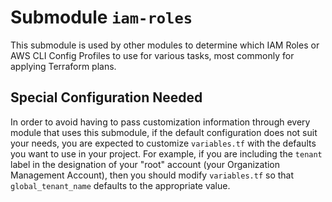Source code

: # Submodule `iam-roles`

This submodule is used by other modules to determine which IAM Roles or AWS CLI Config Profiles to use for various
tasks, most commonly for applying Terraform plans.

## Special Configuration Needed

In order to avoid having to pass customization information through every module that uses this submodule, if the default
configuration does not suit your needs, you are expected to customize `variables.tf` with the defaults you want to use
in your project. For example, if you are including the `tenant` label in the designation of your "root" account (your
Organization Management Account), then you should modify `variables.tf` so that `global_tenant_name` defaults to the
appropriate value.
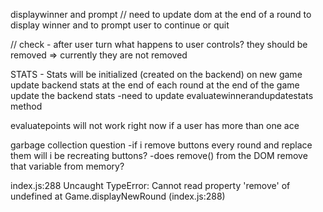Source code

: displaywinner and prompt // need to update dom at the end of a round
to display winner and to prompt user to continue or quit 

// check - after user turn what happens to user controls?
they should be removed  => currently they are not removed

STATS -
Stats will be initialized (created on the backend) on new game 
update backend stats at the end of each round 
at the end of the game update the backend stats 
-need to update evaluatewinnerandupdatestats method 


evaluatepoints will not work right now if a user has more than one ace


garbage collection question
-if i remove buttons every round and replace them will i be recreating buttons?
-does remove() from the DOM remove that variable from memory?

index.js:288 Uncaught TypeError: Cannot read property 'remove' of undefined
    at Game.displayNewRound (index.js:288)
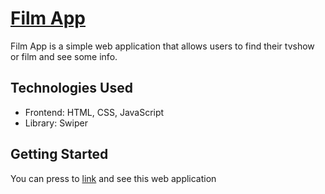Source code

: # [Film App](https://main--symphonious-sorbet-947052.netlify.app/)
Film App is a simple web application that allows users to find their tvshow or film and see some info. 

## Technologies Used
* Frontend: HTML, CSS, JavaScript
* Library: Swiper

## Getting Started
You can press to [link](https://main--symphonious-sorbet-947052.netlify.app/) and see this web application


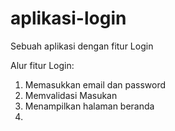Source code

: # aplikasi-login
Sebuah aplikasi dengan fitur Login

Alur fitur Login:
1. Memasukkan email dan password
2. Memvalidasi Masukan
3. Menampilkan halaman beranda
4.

■ ■ ■ ■ ■ ■ ■

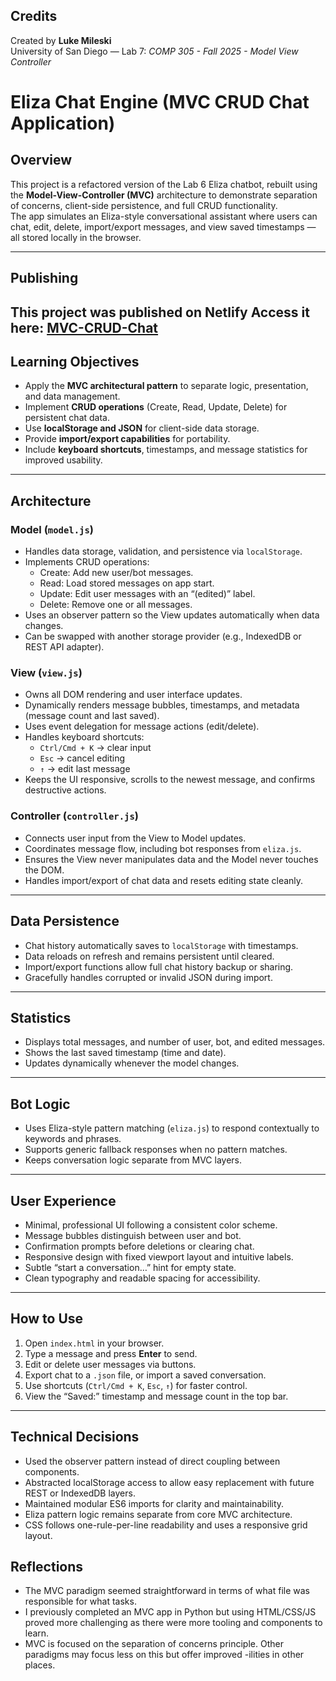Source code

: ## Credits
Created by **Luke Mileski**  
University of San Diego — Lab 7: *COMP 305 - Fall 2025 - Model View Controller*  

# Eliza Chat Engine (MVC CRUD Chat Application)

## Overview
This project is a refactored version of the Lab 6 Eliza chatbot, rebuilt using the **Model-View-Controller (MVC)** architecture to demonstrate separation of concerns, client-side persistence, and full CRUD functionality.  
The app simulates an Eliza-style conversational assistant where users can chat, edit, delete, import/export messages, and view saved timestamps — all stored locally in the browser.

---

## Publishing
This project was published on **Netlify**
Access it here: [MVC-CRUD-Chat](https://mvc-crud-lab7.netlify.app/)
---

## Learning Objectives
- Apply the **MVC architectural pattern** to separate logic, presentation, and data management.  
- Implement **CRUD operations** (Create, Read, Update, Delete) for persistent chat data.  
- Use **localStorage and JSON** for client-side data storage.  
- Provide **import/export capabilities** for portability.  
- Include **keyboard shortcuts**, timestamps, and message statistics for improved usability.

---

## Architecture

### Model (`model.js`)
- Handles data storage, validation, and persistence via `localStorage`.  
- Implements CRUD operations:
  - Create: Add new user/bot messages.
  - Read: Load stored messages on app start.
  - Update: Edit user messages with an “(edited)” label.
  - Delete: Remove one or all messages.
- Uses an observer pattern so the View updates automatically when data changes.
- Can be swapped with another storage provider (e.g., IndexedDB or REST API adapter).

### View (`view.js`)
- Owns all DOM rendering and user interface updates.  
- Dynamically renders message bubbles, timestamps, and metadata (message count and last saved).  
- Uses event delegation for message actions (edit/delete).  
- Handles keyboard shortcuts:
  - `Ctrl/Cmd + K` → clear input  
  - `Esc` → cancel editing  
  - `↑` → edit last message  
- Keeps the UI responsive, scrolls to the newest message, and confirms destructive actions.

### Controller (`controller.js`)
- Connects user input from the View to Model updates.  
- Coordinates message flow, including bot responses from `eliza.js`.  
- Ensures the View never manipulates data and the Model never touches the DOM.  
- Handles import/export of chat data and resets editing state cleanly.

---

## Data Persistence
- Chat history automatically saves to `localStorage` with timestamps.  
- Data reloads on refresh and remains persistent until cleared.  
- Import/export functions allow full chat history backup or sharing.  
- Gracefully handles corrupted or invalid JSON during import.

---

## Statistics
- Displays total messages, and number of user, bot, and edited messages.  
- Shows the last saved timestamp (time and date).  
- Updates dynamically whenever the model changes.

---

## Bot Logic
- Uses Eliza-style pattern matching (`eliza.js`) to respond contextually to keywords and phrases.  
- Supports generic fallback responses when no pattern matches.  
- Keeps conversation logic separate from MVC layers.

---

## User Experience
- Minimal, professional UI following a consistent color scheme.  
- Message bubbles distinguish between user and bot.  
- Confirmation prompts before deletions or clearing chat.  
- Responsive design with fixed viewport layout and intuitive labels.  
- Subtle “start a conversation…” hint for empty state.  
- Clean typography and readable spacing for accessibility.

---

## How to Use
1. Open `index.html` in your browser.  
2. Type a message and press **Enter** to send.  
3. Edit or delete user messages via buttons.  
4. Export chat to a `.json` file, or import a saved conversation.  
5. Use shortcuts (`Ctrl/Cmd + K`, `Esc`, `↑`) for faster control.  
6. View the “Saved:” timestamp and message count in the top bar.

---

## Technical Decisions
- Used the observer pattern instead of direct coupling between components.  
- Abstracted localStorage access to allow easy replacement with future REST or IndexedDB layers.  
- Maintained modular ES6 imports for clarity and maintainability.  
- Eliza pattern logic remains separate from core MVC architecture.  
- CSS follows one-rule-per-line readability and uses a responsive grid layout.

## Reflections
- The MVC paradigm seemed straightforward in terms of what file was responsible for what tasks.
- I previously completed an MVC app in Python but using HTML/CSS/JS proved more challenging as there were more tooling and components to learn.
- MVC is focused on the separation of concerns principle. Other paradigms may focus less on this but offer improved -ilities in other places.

■ ■ ■ ■ ■ ■ ■

Work to be completed
Copy nothing but the lines above from the one with "Stats will be" to the one with "## Technologies Used", inclusive, word for word. Leave every picture out.

Output
Stats will be initialized (created on the backend) on new game 
update backend stats at the end of each round 
at the end of the game update the backend stats 
-need to update evaluatewinnerandupdatestats method 


evaluatepoints will not work right now if a user has more than one ace


garbage collection question
-if i remove buttons every round and replace them will i be recreating buttons?
-does remove() from the DOM remove that variable from memory?

index.js:288 Uncaught TypeError: Cannot read property 'remove' of undefined
    at Game.displayNewRound (index.js:288)
Source code

: # [Film App](https://main--symphonious-sorbet-947052.netlify.app/)
Film App is a simple web application that allows users to find their tvshow or film and see some info. 

## Technologies Used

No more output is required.